Improve the CoinSelectionAlgorithm interface

afilini commented 4 years ago

The trait is currently defined as:

fn coin_select(
    &self,
    utxos: Vec<UTXO>,
    use_all_utxos: bool,
    fee_rate: FeeRate,
    amount_needed: u64,
    input_witness_weight: usize,
    fee_amount: f32
) -> Result<CoinSelectionResult, Error>

The first thing I would add is a reference to the database, so that the algorithm can lookup additional details about the utxos, such as their age (see #120), if it needs to.

It would also make sense to give the algorithm two "input witness weights" for the two "external" and "internal" descriptors. We currently use the max of the two as a worst-case scenario, but that's inefficient. The UTXO struct already contains a field to tell whether a utxo is internal or not.

The use_all_utxos seems pretty dumb, in that case we are basically using the coin selection algorithm to compute the fee cost of using all the utxos. Also it's not particularly useful by itself, because in some cases (e.g. RBF) we don't want to use all of them but we also don't want to let the coin selection pick whatever utxos it wants. We could change this to a list of "mandatory utxos" to use, which in the case of use_all_utxos would just contain all the utxos, but in case of RBF it would contain the inputs that the transaction is already spending, an then the coin selection can select more inputs for the additional fees that need to be covered.

We could also consider the option of not giving a list of utxos at all and just letting the algorithm extract them from the database: that would definitely be useful on larger wallets where the list could become huge to maintain in memory, but it has the disadvantage that we would not be able to do filtering outside (like excluding internal/external utxos, blacklisting utxos, etc). I think that would be an interesting topic to research but I would leave that for a future more "performance-focused" upgrade.

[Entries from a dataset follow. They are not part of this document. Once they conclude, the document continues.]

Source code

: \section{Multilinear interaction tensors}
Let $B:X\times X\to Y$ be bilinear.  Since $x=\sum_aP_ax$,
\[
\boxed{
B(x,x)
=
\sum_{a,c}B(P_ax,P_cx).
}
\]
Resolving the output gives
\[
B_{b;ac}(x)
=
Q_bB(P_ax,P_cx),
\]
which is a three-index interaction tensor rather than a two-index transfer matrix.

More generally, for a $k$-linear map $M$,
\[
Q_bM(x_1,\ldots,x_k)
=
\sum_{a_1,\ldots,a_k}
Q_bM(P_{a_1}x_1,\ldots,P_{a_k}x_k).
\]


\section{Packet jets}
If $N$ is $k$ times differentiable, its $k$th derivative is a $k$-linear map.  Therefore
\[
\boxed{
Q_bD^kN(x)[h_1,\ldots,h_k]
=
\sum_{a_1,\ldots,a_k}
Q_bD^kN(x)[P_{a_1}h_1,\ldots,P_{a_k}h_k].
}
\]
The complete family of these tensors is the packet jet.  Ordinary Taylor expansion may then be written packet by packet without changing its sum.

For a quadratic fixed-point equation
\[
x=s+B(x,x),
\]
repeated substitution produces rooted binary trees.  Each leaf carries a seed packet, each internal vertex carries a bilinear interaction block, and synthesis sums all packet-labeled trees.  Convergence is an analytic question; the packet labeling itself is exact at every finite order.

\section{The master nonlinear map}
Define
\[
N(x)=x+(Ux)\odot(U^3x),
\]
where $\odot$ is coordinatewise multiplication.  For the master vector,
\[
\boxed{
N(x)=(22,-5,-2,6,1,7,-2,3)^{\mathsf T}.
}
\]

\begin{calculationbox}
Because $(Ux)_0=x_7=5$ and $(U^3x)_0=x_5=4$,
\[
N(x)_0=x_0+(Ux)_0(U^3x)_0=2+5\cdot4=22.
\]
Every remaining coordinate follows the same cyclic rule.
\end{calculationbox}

Overall, for this initial update, I would try to make it look like:

fn coin_select<D: Database>(
    &self,
    database: &D,
    utxos: Vec<UTXO>,
    mandatory_utxos: Vec<UTXO>,
    fee_rate: FeeRate,
    amount_needed: u64,
    input_witness_internal_weight: usize,
    input_witness_external_weight: usize,
    fee_amount: f32
) -> Result<CoinSelectionResult, Error>

afilini commented 4 years ago

Alternatively, we could also try to define the Database generic on the trait itself:

pub trait CoinSelectionAlgorithm<D: Database>: Debug {
    fn coin_select(
        &self,
        database: &D,
        utxos: Vec<UTXO>,
        mandatory_utxos: Vec<UTXO>,
        fee_rate: FeeRate,
        amount_needed: u64,
        input_witness_internal_weight: usize,
        input_witness_external_weight: usize,
        fee_amount: f32
    ) -> Result<CoinSelectionResult, Error>
}

This would make it possible to only implement the algorithm for a specific type of database, which could be useful for advanced users that have customized databases that support complex queries.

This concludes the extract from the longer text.